## Exercise aim
Every line that contains "android" must be located and copied from the data.

══ Given data ══

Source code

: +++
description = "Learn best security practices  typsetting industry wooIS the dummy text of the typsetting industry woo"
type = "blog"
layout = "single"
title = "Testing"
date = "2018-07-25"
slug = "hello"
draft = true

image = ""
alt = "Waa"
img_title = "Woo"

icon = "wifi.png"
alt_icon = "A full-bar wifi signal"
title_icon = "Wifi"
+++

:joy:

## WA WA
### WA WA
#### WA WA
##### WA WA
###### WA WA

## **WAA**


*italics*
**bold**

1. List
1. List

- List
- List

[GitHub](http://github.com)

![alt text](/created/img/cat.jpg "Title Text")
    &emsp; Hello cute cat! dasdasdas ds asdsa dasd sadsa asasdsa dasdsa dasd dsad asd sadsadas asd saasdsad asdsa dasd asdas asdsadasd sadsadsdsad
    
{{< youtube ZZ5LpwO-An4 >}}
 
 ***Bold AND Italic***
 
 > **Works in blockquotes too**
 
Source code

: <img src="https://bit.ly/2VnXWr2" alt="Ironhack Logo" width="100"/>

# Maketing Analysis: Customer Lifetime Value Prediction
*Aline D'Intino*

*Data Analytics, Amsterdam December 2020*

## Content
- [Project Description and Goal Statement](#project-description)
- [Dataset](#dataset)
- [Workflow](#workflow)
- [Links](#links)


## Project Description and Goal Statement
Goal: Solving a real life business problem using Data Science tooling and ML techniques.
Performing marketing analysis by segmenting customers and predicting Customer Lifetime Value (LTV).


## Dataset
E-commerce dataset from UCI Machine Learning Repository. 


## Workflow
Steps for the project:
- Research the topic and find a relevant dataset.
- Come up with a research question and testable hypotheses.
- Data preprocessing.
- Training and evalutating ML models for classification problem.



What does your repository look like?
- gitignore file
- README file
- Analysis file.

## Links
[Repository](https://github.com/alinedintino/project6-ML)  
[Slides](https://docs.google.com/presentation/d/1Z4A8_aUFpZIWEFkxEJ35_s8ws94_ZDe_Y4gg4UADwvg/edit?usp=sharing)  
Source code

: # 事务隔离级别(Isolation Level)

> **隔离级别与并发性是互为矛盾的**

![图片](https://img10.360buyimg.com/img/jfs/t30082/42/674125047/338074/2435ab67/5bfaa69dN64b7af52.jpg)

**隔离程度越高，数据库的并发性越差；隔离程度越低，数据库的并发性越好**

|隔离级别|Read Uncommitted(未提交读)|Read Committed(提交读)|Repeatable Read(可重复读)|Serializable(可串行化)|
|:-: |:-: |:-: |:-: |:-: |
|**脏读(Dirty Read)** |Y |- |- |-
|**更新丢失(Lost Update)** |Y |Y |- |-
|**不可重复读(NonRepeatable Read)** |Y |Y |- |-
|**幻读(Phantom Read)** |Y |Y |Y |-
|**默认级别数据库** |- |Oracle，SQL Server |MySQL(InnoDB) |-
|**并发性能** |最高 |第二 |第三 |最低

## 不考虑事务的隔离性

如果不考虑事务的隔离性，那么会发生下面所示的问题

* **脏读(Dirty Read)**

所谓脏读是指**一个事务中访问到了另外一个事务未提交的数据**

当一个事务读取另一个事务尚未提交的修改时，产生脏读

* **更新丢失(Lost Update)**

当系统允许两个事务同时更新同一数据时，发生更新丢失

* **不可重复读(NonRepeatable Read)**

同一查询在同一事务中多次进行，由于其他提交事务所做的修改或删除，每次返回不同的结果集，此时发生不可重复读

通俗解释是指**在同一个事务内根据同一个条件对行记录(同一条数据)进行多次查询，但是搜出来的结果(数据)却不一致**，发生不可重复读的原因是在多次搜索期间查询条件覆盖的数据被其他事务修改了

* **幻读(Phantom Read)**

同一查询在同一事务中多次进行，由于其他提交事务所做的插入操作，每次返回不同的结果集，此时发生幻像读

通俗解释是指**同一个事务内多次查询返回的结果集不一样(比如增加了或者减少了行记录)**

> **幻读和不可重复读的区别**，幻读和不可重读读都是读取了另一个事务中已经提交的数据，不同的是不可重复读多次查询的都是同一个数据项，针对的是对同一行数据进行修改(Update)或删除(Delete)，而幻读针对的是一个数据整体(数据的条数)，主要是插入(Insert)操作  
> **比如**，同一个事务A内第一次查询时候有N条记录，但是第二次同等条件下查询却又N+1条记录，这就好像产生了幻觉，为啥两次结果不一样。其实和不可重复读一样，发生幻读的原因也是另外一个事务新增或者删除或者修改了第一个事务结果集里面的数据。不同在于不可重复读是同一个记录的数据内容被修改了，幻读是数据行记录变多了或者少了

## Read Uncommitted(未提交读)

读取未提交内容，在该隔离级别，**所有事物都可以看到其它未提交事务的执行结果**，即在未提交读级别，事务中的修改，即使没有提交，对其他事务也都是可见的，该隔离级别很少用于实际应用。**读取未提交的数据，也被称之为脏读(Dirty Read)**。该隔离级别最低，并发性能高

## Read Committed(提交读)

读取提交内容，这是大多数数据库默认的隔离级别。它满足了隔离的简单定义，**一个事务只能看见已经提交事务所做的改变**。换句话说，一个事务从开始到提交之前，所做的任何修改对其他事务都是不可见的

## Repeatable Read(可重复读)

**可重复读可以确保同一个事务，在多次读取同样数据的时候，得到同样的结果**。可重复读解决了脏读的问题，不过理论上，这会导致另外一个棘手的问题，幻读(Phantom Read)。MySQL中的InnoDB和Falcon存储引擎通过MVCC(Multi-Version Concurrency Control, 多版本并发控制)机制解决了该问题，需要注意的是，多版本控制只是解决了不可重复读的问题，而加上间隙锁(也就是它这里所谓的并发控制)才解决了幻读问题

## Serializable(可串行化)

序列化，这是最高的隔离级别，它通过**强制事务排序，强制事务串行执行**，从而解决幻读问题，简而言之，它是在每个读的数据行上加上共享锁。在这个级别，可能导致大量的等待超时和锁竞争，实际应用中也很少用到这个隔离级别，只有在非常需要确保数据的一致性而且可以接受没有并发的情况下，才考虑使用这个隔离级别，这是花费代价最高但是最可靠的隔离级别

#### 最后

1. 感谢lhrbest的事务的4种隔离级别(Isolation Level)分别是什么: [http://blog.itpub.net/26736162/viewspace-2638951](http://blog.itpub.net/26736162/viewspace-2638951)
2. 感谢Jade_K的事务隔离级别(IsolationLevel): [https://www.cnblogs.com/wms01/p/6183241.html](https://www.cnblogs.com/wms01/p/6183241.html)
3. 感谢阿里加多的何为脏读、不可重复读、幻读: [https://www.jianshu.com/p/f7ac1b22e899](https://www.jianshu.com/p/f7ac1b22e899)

═══
══ Given data ══

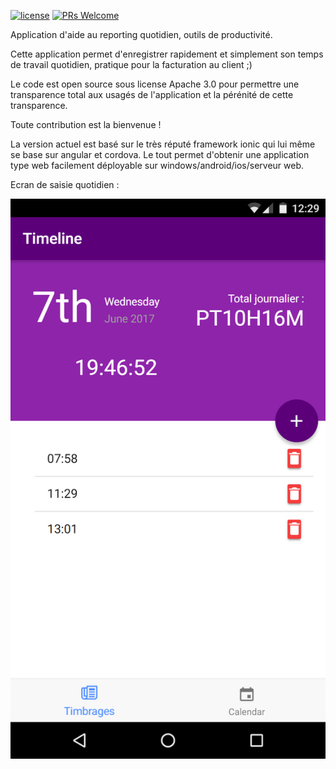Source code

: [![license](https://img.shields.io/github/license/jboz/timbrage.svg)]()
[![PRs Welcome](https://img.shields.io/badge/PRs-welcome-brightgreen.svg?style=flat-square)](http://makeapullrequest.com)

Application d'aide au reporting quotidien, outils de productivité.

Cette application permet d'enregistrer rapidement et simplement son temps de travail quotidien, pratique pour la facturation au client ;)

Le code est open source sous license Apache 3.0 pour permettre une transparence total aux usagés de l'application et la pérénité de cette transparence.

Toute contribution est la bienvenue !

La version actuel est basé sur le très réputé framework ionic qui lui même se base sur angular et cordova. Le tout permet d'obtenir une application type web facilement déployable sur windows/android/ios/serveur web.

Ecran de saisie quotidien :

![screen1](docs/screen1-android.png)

═══

## Solution for this exercise
La version actuel est basé sur le très réputé framework ionic qui lui même se base sur angular et cordova. Le tout permet d'obtenir une application type web facilement déployable sur windows/android/ios/serveur web.
![screen1](docs/screen1-android.png)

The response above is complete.